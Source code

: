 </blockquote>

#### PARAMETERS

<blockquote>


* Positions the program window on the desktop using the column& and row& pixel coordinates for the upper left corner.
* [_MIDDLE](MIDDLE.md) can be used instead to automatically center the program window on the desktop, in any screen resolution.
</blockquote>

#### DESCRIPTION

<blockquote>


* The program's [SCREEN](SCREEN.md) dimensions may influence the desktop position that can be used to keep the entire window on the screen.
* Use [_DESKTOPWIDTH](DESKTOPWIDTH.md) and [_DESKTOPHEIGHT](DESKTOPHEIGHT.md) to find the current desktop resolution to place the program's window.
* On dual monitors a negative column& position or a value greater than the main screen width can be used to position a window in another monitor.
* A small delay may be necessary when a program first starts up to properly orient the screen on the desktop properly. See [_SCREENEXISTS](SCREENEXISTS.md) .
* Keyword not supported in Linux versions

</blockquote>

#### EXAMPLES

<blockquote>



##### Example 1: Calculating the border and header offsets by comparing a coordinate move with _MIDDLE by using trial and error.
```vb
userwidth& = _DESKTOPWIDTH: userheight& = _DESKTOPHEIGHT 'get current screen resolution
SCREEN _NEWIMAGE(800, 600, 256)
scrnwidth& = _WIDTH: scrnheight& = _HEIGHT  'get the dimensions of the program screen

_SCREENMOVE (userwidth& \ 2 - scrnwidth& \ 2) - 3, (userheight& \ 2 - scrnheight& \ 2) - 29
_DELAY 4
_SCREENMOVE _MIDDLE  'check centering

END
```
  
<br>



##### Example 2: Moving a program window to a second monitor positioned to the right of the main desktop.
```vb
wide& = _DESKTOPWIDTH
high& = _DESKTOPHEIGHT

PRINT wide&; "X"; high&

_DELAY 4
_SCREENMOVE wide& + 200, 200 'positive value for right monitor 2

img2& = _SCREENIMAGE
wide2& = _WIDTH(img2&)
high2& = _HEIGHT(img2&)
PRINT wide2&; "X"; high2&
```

○ ○ ○ ○ ○ ○ ○

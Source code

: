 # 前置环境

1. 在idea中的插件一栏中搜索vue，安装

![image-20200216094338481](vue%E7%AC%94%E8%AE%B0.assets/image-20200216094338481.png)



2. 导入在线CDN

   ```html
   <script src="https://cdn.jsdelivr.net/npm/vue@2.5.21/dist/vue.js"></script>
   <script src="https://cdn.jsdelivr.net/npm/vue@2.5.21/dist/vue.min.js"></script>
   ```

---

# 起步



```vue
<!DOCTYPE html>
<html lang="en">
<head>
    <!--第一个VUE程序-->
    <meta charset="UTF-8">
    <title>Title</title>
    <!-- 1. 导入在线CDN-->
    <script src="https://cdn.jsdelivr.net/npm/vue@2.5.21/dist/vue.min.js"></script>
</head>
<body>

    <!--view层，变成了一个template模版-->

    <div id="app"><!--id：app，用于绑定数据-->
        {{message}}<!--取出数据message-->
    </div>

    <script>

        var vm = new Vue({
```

○ ○ ○ ○ ○ ○ ○

• **Problem statement**
If a line in the records above has the word "resolution", copy it.

• **Expected answer**
* [_MIDDLE](MIDDLE.md) can be used instead to automatically center the program window on the desktop, in any screen resolution.
* Use [_DESKTOPWIDTH](DESKTOPWIDTH.md) and [_DESKTOPHEIGHT](DESKTOPHEIGHT.md) to find the current desktop resolution to place the program's window.
userwidth& = _DESKTOPWIDTH: userheight& = _DESKTOPHEIGHT 'get current screen resolution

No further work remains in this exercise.